So that the copy stays text only, transcribe the data below exactly and exclude the images.

Extracted data =
· · · · · · ·

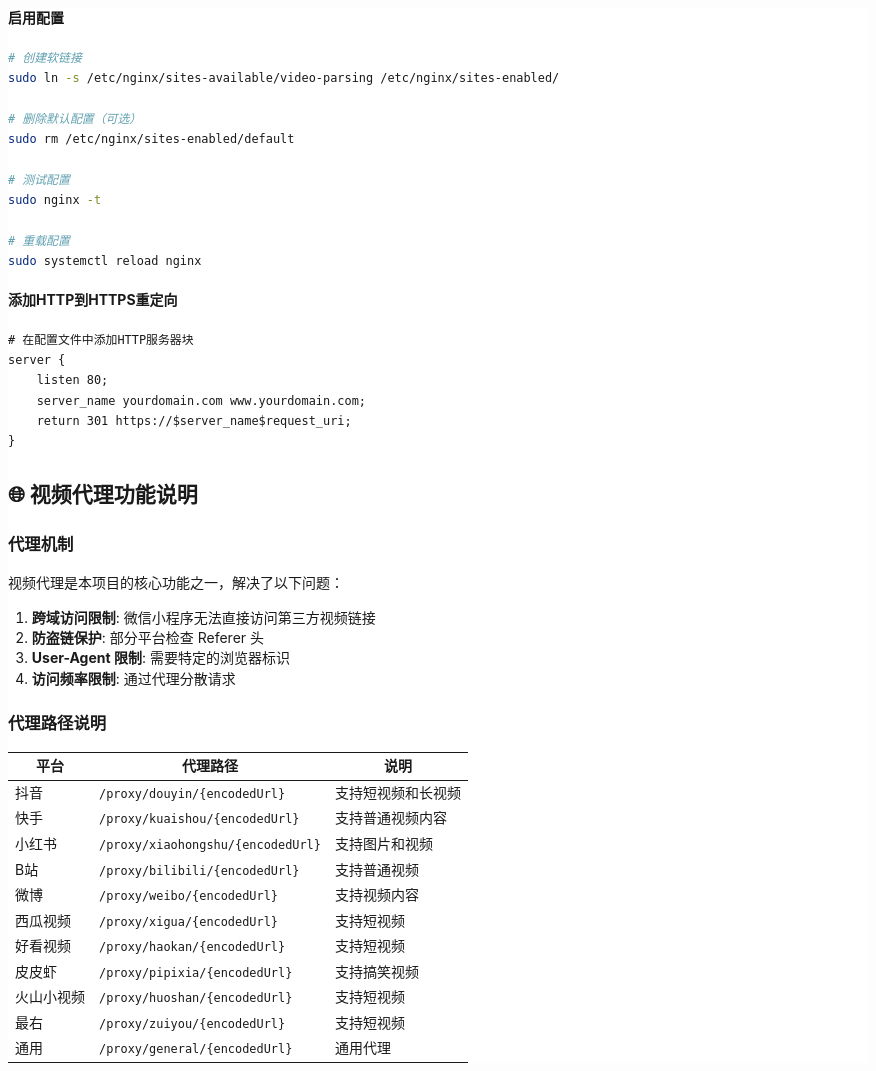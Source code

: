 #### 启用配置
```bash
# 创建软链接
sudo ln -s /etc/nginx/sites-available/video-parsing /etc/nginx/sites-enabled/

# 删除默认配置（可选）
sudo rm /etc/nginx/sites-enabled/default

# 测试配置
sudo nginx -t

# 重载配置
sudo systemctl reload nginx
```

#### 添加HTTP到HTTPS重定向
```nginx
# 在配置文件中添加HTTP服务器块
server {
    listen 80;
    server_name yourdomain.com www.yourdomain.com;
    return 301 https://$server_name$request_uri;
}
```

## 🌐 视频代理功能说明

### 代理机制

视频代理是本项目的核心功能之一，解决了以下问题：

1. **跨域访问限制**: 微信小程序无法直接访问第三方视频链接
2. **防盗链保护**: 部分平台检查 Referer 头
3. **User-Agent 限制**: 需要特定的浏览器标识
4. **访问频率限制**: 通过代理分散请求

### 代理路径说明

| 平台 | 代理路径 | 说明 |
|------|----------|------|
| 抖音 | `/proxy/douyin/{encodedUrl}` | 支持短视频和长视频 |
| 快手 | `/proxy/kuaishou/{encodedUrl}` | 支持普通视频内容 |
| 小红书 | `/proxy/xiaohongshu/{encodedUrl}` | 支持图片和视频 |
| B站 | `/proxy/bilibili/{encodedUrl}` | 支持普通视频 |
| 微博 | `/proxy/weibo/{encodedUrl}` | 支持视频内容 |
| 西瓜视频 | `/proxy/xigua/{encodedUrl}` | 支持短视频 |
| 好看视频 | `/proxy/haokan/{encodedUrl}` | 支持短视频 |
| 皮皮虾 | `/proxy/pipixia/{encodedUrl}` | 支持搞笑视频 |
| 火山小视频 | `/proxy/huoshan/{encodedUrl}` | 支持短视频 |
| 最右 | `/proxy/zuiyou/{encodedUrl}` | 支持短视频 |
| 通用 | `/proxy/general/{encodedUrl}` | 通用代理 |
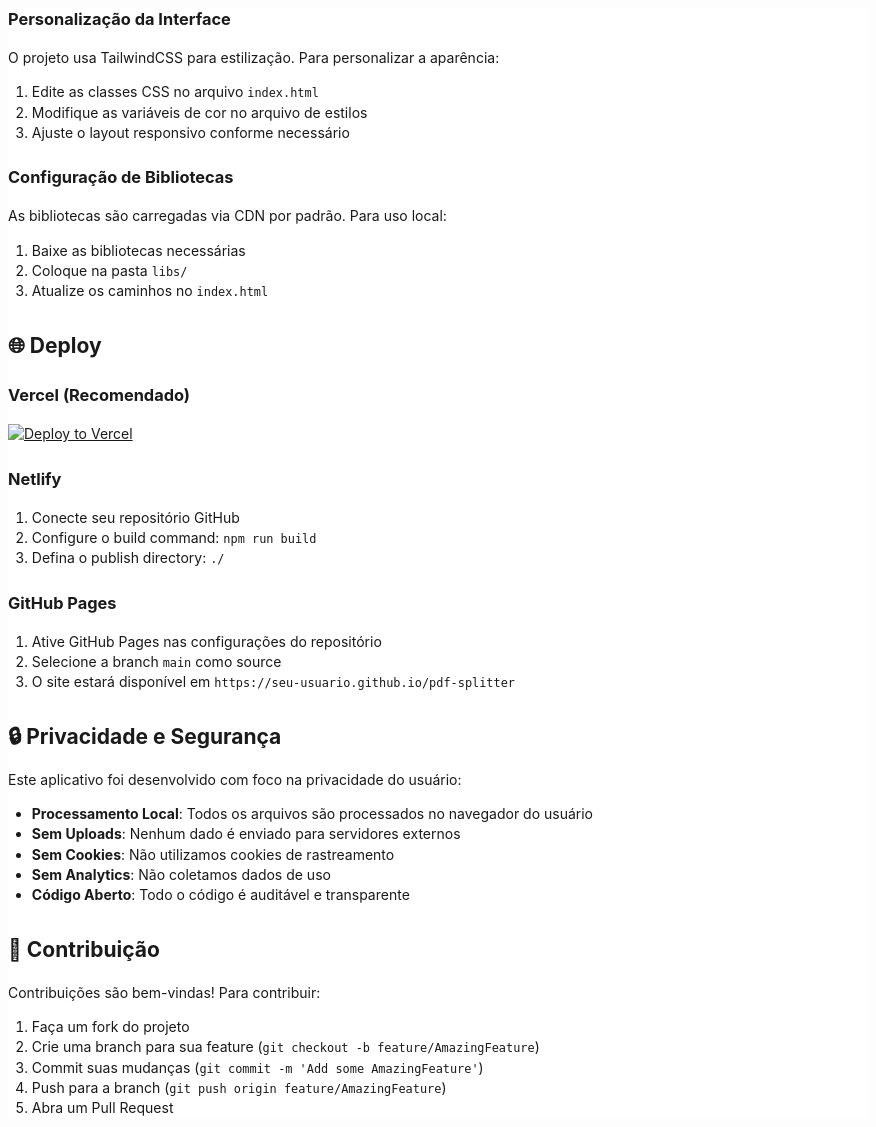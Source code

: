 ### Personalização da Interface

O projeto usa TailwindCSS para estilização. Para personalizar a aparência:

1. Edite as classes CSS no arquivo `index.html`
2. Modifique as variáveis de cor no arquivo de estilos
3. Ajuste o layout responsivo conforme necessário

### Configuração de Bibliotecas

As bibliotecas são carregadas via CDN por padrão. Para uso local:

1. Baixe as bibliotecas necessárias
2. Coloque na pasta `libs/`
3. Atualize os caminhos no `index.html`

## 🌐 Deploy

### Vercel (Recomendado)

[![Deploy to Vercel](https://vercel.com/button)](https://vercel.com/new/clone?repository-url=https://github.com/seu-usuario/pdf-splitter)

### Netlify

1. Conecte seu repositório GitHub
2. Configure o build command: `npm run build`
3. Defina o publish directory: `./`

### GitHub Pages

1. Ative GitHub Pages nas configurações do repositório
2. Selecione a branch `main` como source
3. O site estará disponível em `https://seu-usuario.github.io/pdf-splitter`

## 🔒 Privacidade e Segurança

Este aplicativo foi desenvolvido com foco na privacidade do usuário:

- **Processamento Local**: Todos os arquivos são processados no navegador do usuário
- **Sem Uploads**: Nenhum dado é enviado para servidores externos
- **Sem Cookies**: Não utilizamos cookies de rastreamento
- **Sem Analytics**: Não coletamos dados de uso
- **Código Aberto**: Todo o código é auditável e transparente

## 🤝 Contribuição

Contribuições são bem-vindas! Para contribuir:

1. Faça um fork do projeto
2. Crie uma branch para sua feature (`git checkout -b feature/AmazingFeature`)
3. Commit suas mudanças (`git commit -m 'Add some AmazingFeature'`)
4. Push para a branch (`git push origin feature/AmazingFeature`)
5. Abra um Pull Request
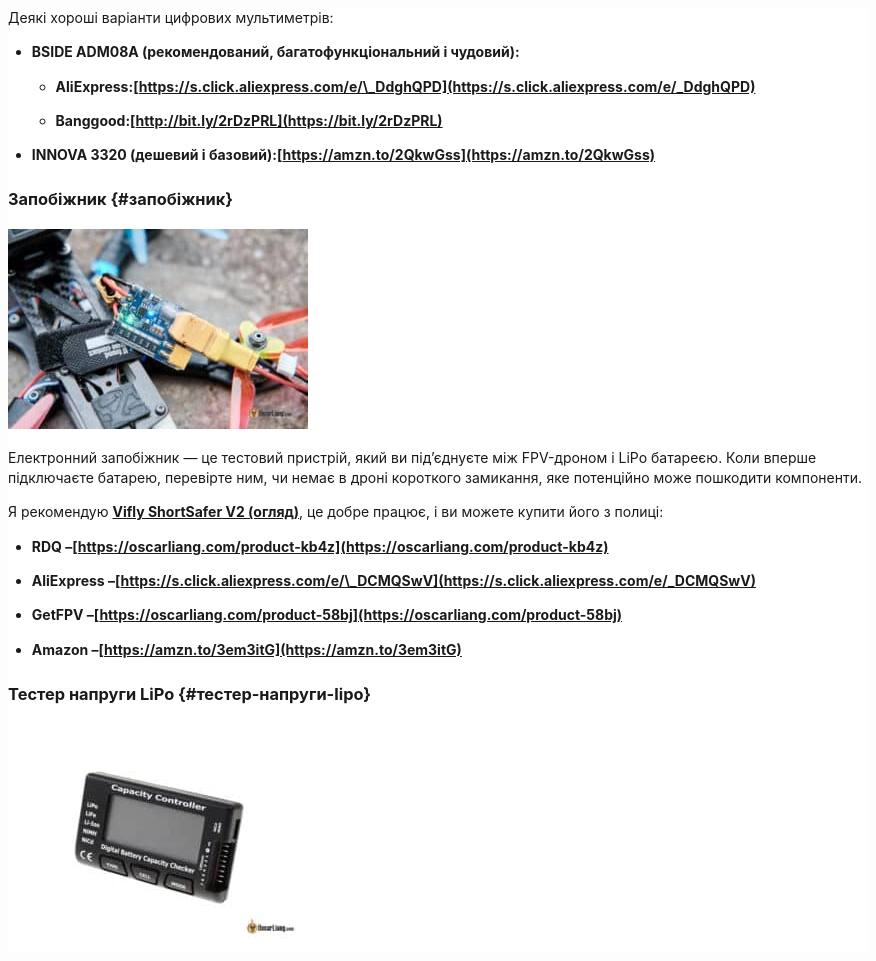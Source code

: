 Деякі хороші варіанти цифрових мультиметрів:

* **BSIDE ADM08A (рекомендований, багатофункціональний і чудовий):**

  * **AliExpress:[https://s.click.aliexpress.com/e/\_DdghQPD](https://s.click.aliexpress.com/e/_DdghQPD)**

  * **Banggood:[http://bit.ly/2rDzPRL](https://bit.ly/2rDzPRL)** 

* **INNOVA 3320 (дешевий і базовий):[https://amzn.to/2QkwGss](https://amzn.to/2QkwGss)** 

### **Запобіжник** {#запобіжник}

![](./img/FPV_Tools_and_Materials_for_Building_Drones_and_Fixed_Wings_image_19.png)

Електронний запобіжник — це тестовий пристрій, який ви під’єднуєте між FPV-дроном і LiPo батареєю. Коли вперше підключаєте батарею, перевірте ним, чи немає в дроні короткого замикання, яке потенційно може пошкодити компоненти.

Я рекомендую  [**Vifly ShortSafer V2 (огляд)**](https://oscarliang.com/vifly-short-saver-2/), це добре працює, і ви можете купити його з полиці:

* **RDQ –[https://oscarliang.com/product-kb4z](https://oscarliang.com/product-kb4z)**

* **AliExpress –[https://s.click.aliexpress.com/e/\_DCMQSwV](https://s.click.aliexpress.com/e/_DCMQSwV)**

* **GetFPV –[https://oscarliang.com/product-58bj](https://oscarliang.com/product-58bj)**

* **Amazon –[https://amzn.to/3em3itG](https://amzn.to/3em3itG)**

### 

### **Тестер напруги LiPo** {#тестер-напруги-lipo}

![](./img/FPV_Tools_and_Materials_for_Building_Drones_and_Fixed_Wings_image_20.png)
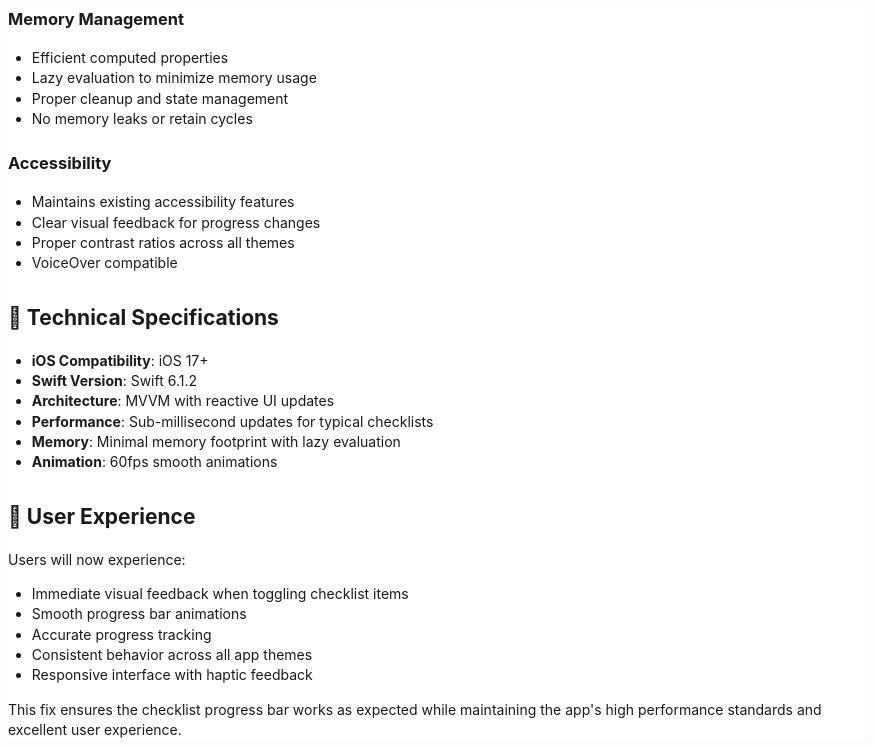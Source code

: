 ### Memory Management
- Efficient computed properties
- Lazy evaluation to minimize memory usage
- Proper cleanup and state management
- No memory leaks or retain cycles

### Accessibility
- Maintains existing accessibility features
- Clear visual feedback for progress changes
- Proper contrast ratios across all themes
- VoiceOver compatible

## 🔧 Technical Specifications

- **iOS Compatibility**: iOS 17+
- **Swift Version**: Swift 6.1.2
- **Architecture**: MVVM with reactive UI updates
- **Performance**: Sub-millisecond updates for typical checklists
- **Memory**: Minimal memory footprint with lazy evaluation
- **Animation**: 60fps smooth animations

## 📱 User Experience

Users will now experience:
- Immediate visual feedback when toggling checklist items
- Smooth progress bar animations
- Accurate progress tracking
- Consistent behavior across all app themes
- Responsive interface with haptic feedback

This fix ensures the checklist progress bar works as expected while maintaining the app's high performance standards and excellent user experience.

· · · · · · ·

Response area =
Source code

: #### 启用配置
```bash
# 创建软链接
sudo ln -s /etc/nginx/sites-available/video-parsing /etc/nginx/sites-enabled/

# 删除默认配置（可选）
sudo rm /etc/nginx/sites-enabled/default

# 测试配置
sudo nginx -t

# 重载配置
sudo systemctl reload nginx
```

#### 添加HTTP到HTTPS重定向
```nginx
# 在配置文件中添加HTTP服务器块
server {
    listen 80;
    server_name yourdomain.com www.yourdomain.com;
    return 301 https://$server_name$request_uri;
}
```

## 🌐 视频代理功能说明

### 代理机制

视频代理是本项目的核心功能之一，解决了以下问题：

1. **跨域访问限制**: 微信小程序无法直接访问第三方视频链接
2. **防盗链保护**: 部分平台检查 Referer 头
3. **User-Agent 限制**: 需要特定的浏览器标识
4. **访问频率限制**: 通过代理分散请求

### 代理路径说明

| 平台 | 代理路径 | 说明 |
|------|----------|------|
| 抖音 | `/proxy/douyin/{encodedUrl}` | 支持短视频和长视频 |
| 快手 | `/proxy/kuaishou/{encodedUrl}` | 支持普通视频内容 |
| 小红书 | `/proxy/xiaohongshu/{encodedUrl}` | 支持图片和视频 |
| B站 | `/proxy/bilibili/{encodedUrl}` | 支持普通视频 |
| 微博 | `/proxy/weibo/{encodedUrl}` | 支持视频内容 |
| 西瓜视频 | `/proxy/xigua/{encodedUrl}` | 支持短视频 |
| 好看视频 | `/proxy/haokan/{encodedUrl}` | 支持短视频 |
| 皮皮虾 | `/proxy/pipixia/{encodedUrl}` | 支持搞笑视频 |
| 火山小视频 | `/proxy/huoshan/{encodedUrl}` | 支持短视频 |
| 最右 | `/proxy/zuiyou/{encodedUrl}` | 支持短视频 |
| 通用 | `/proxy/general/{encodedUrl}` | 通用代理 |
Source code

: ### Personalização da Interface

O projeto usa TailwindCSS para estilização. Para personalizar a aparência:

1. Edite as classes CSS no arquivo `index.html`
2. Modifique as variáveis de cor no arquivo de estilos
3. Ajuste o layout responsivo conforme necessário

### Configuração de Bibliotecas

As bibliotecas são carregadas via CDN por padrão. Para uso local:

1. Baixe as bibliotecas necessárias
2. Coloque na pasta `libs/`
3. Atualize os caminhos no `index.html`

## 🌐 Deploy

### Vercel (Recomendado)

[![Deploy to Vercel](https://vercel.com/button)](https://vercel.com/new/clone?repository-url=https://github.com/seu-usuario/pdf-splitter)

### Netlify

1. Conecte seu repositório GitHub
2. Configure o build command: `npm run build`
3. Defina o publish directory: `./`

### GitHub Pages

1. Ative GitHub Pages nas configurações do repositório
2. Selecione a branch `main` como source
3. O site estará disponível em `https://seu-usuario.github.io/pdf-splitter`

## 🔒 Privacidade e Segurança

Este aplicativo foi desenvolvido com foco na privacidade do usuário:

- **Processamento Local**: Todos os arquivos são processados no navegador do usuário
- **Sem Uploads**: Nenhum dado é enviado para servidores externos
- **Sem Cookies**: Não utilizamos cookies de rastreamento
- **Sem Analytics**: Não coletamos dados de uso
- **Código Aberto**: Todo o código é auditável e transparente

## 🤝 Contribuição

Contribuições são bem-vindas! Para contribuir:

1. Faça um fork do projeto
2. Crie uma branch para sua feature (`git checkout -b feature/AmazingFeature`)
3. Commit suas mudanças (`git commit -m 'Add some AmazingFeature'`)
4. Push para a branch (`git push origin feature/AmazingFeature`)
5. Abra um Pull Request
Source code

: Деякі хороші варіанти цифрових мультиметрів:

* **BSIDE ADM08A (рекомендований, багатофункціональний і чудовий):**

  * **AliExpress:[https://s.click.aliexpress.com/e/\_DdghQPD](https://s.click.aliexpress.com/e/_DdghQPD)**

  * **Banggood:[http://bit.ly/2rDzPRL](https://bit.ly/2rDzPRL)** 

* **INNOVA 3320 (дешевий і базовий):[https://amzn.to/2QkwGss](https://amzn.to/2QkwGss)** 

### **Запобіжник** {#запобіжник}

![](./img/FPV_Tools_and_Materials_for_Building_Drones_and_Fixed_Wings_image_19.png)

Електронний запобіжник — це тестовий пристрій, який ви під’єднуєте між FPV-дроном і LiPo батареєю. Коли вперше підключаєте батарею, перевірте ним, чи немає в дроні короткого замикання, яке потенційно може пошкодити компоненти.

Я рекомендую  [**Vifly ShortSafer V2 (огляд)**](https://oscarliang.com/vifly-short-saver-2/), це добре працює, і ви можете купити його з полиці:

* **RDQ –[https://oscarliang.com/product-kb4z](https://oscarliang.com/product-kb4z)**

* **AliExpress –[https://s.click.aliexpress.com/e/\_DCMQSwV](https://s.click.aliexpress.com/e/_DCMQSwV)**

* **GetFPV –[https://oscarliang.com/product-58bj](https://oscarliang.com/product-58bj)**

* **Amazon –[https://amzn.to/3em3itG](https://amzn.to/3em3itG)**

### 

### **Тестер напруги LiPo** {#тестер-напруги-lipo}

![](./img/FPV_Tools_and_Materials_for_Building_Drones_and_Fixed_Wings_image_20.png)
Source code

: ### Memory Management
- Efficient computed properties
- Lazy evaluation to minimize memory usage
- Proper cleanup and state management
- No memory leaks or retain cycles

### Accessibility
- Maintains existing accessibility features
- Clear visual feedback for progress changes
- Proper contrast ratios across all themes
- VoiceOver compatible

## 🔧 Technical Specifications

- **iOS Compatibility**: iOS 17+
- **Swift Version**: Swift 6.1.2
- **Architecture**: MVVM with reactive UI updates
- **Performance**: Sub-millisecond updates for typical checklists
- **Memory**: Minimal memory footprint with lazy evaluation
- **Animation**: 60fps smooth animations

## 📱 User Experience

Users will now experience:
- Immediate visual feedback when toggling checklist items
- Smooth progress bar animations
- Accurate progress tracking
- Consistent behavior across all app themes
- Responsive interface with haptic feedback

This fix ensures the checklist progress bar works as expected while maintaining the app's high performance standards and excellent user experience.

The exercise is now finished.